Another rookie question from yours truly, a three-parter after I just took the 2 dumbest losses in my very short trading career this week alone, I finally realize that I need a stop loss system that I just make ironclad and execute automatically. So for day trading, I'm wondering the following:
1) is there a golden percentage people tend to use to avoid getting stopped out on minor pull backs? My hunch is to go with 1% for awhile and see how that goes, but if there's a smarter % percentage, I'm open to suggestion.
2) Should the stop loss vary by stock price? With a 1% rule, a $20 stock could stop you out way more frequently than say a $50 or $100 stock.
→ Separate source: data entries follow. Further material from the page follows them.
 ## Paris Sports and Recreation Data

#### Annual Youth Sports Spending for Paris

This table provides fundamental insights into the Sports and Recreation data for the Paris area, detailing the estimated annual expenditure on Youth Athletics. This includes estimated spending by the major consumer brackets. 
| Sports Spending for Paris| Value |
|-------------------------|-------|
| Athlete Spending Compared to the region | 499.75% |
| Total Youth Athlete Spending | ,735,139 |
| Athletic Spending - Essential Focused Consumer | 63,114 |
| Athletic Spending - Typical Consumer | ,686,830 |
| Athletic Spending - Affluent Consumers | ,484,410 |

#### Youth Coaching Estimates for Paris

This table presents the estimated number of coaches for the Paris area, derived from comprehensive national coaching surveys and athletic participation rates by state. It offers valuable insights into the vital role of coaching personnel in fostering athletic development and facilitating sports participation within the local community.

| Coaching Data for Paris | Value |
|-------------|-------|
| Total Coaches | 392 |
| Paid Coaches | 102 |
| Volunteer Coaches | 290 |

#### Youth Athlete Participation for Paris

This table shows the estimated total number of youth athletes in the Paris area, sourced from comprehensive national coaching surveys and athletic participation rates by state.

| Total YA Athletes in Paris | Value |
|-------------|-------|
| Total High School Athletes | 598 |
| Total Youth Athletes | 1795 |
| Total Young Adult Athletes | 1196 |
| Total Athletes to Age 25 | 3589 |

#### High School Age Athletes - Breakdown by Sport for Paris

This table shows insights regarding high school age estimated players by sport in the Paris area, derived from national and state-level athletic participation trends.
3) On trailing stops, do you guys shrink them on the way up or keep them uniform? My rookie sense is the longer you've gone up the tighter you should make the stop.
Sorry, I know these are very elementary questions, but hopefully conceptually interesting to hear your thoughts. Thanks!
Ur stop should go behind some 'key level'. Usually a previous price pivot and/or market structure, which you are anticipating price to retrace into, and adjust your position size to match the amount u are willing to lose on each trade.
The fact is, that most of the time, all your stop loss does is stings you, and then reverses right back in your trade direction, or at least to break even. I had one last week in the EURUSD, where price didn't even run through my Stop Loss, but my cfd brokerage spreads widened just enough to take me out, before turning on a sixpence and ramping right back up the chart, rallying far higher than my wildest upside target might have been.,,and similar things happen in the DOW and the S&P, in both directions.
The problem is, the 1 times in 10, when your stop loss is triggered, and price keeps going and going and going. Just takes one of those to wipe out your account. So you unfortunately have to trade with a Stop Loss. Do try and deploy some kind of logic to wear you place it, but don't take it too seriously. It is just a way of limiting risk and Stop Losses are there to be run out.